Only some lines are wanted. Transcribe, exactly, the lines below from the line with "2019-03-15 at 11" up to and including the line with "Jsonを扱う(せっかくなのでTypeProviderを使う)".

*** ENTRIES SHOWN ***

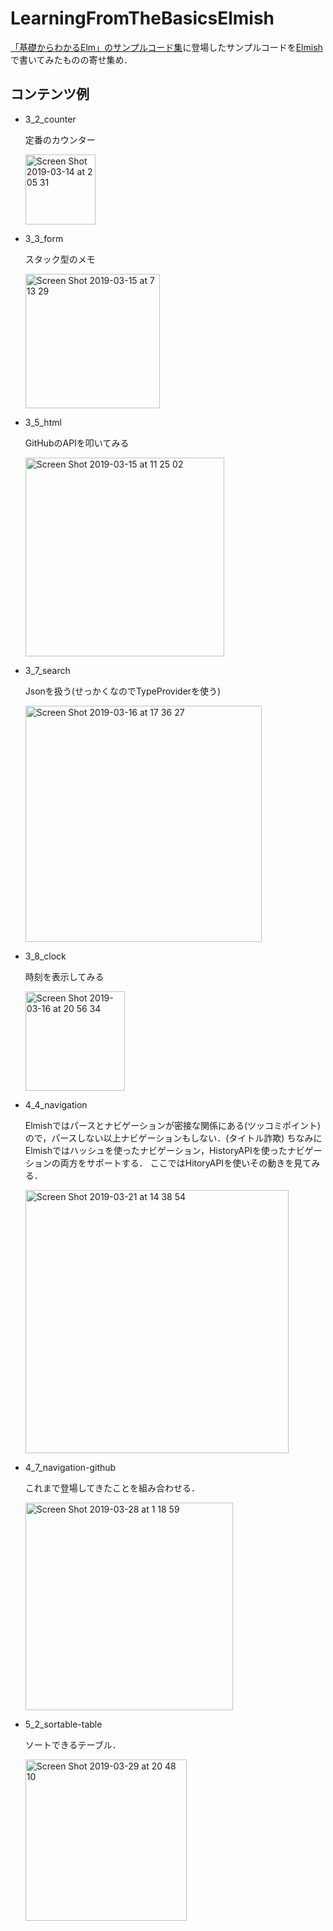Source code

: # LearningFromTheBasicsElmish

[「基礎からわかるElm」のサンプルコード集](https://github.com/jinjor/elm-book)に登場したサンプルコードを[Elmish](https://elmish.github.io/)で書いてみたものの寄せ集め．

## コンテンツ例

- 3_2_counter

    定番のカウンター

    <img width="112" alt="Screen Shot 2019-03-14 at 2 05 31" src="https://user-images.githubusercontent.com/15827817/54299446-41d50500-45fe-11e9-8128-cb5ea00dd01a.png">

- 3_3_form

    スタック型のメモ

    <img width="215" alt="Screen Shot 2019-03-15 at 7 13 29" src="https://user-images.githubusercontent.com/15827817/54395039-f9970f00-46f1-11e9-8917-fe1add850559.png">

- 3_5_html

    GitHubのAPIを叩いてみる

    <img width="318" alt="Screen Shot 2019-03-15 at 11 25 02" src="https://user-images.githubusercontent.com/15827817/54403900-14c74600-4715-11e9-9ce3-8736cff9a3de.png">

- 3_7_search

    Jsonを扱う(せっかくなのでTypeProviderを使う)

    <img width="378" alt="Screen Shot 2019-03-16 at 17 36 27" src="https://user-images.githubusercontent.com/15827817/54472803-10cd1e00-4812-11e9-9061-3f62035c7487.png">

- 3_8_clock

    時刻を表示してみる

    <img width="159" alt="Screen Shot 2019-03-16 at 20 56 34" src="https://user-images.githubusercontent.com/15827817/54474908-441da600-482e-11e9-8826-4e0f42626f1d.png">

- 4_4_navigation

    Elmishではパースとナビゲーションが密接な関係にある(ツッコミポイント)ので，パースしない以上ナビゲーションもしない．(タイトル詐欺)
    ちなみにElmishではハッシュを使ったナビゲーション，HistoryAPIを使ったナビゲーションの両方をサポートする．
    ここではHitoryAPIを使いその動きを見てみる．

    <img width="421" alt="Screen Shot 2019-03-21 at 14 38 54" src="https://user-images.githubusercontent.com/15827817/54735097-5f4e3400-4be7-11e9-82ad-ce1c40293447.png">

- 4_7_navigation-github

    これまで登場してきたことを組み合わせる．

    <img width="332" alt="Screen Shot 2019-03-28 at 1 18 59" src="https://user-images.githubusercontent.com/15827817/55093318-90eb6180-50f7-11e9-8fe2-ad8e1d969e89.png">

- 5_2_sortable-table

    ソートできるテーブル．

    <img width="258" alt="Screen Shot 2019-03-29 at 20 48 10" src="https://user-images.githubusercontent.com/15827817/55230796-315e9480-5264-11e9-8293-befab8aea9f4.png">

*** End of ENTRIES SHOWN ***

→ EXPECTED ANSWER:
    <img width="318" alt="Screen Shot 2019-03-15 at 11 25 02" src="https://user-images.githubusercontent.com/15827817/54403900-14c74600-4715-11e9-9ce3-8736cff9a3de.png">

- 3_7_search

    Jsonを扱う(せっかくなのでTypeProviderを使う)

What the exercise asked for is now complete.